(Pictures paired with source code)
= = = =

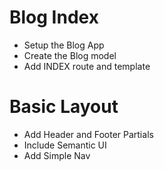 # Blog Index
* Setup the Blog App
* Create the Blog model
* Add INDEX route and template

# Basic Layout
* Add Header and Footer Partials
* Include Semantic UI
* Add Simple Nav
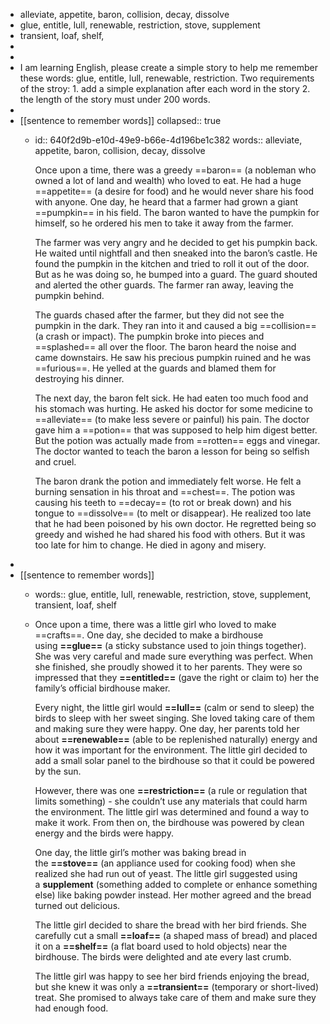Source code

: - alleviate, appetite, baron, collision, decay, dissolve
- glue, entitle, lull, renewable, restriction, stove, supplement
- transient, loaf, shelf,
-
-
- I am learning English, please create a simple story  to help me remember these words: glue, entitle, lull, renewable, restriction. Two requirements of the stroy: 1. add a simple explanation after each word in the story 2. the length of the story must under 200 words.
-
- [[sentence to remember words]]
  collapsed:: true
	- id:: 640f2d9b-e10d-49e9-b66e-4d196be1c382
	  words:: alleviate, appetite, baron, collision, decay, dissolve
	  
	  Once upon a time, there was a greedy ==baron== (a nobleman who owned a lot of land and wealth) who loved to eat. He had a huge ==appetite== (a desire for food) and he would never share his food with anyone. One day, he heard that a farmer had grown a giant ==pumpkin== in his field. The baron wanted to have the pumpkin for himself, so he ordered his men to take it away from the farmer. 
	  
	  The farmer was very angry and he decided to get his pumpkin back. He waited until nightfall and then sneaked into the baron’s castle. He found the pumpkin in the kitchen and tried to roll it out of the door. But as he was doing so, he bumped into a guard. The guard shouted and alerted the other guards. The farmer ran away, leaving the pumpkin behind. 
	  
	  The guards chased after the farmer, but they did not see the pumpkin in the dark. They ran into it and caused a big ==collision== (a crash or impact). The pumpkin broke into pieces and ==splashed== all over the floor. The baron heard the noise and came downstairs. He saw his precious pumpkin ruined and he was ==furious==. He yelled at the guards and blamed them for destroying his dinner. 
	  
	  The next day, the baron felt sick. He had eaten too much food and his stomach was hurting. He asked his doctor for some medicine to ==alleviate== (to make less severe or painful) his pain. The doctor gave him a ==potion== that was supposed to help him digest better. But the potion was actually made from ==rotten== eggs and vinegar. The doctor wanted to teach the baron a lesson for being so selfish and cruel. 
	  
	  The baron drank the potion and immediately felt worse. He felt a burning sensation in his throat and ==chest==. The potion was causing his teeth to ==decay== (to rot or break down) and his tongue to ==dissolve== (to melt or disappear). He realized too late that he had been poisoned by his own doctor. He regretted being so greedy and wished he had shared his food with others. But it was too late for him to change. He died in agony and misery.
-
- [[sentence to remember words]]
	- words:: glue, entitle, lull, renewable, restriction, stove, supplement, transient, loaf, shelf
	- Once upon a time, there was a little girl who loved to make ==crafts==. One day, she decided to make a birdhouse using **==glue==** (a sticky substance used to join things together). She was very careful and made sure everything was perfect. When she finished, she proudly showed it to her parents. They were so impressed that they **==entitled==** (gave the right or claim to) her the family’s official birdhouse maker.
	  
	  Every night, the little girl would **==lull==** (calm or send to sleep) the birds to sleep with her sweet singing. She loved taking care of them and making sure they were happy. One day, her parents told her about **==renewable==** (able to be replenished naturally) energy and how it was important for the environment. The little girl decided to add a small solar panel to the birdhouse so that it could be powered by the sun.
	  
	  However, there was one **==restriction==** (a rule or regulation that limits something) - she couldn’t use any materials that could harm the environment. The little girl was determined and found a way to make it work. From then on, the birdhouse was powered by clean energy and the birds were happy.
	  
	  One day, the little girl’s mother was baking bread in the **==stove==** (an appliance used for cooking food) when she realized she had run out of yeast. The little girl suggested using a **supplement** (something added to complete or enhance something else) like baking powder instead. Her mother agreed and the bread turned out delicious.
	  
	  The little girl decided to share the bread with her bird friends. She carefully cut a small **==loaf==** (a shaped mass of bread) and placed it on a **==shelf==** (a flat board used to hold objects) near the birdhouse. The birds were delighted and ate every last crumb.
	  
	  The little girl was happy to see her bird friends enjoying the bread, but she knew it was only a **==transient==** (temporary or short-lived) treat. She promised to always take care of them and make sure they had enough food.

= = = =

If a line in the entries contains "small", copy it.

- **Solution**:
	  Every night, the little girl would **==lull==** (calm or send to sleep) the birds to sleep with her sweet singing. She loved taking care of them and making sure they were happy. One day, her parents told her about **==renewable==** (able to be replenished naturally) energy and how it was important for the environment. The little girl decided to add a small solar panel to the birdhouse so that it could be powered by the sun.
	  The little girl decided to share the bread with her bird friends. She carefully cut a small **==loaf==** (a shaped mass of bread) and placed it on a **==shelf==** (a flat board used to hold objects) near the birdhouse. The birds were delighted and ate every last crumb.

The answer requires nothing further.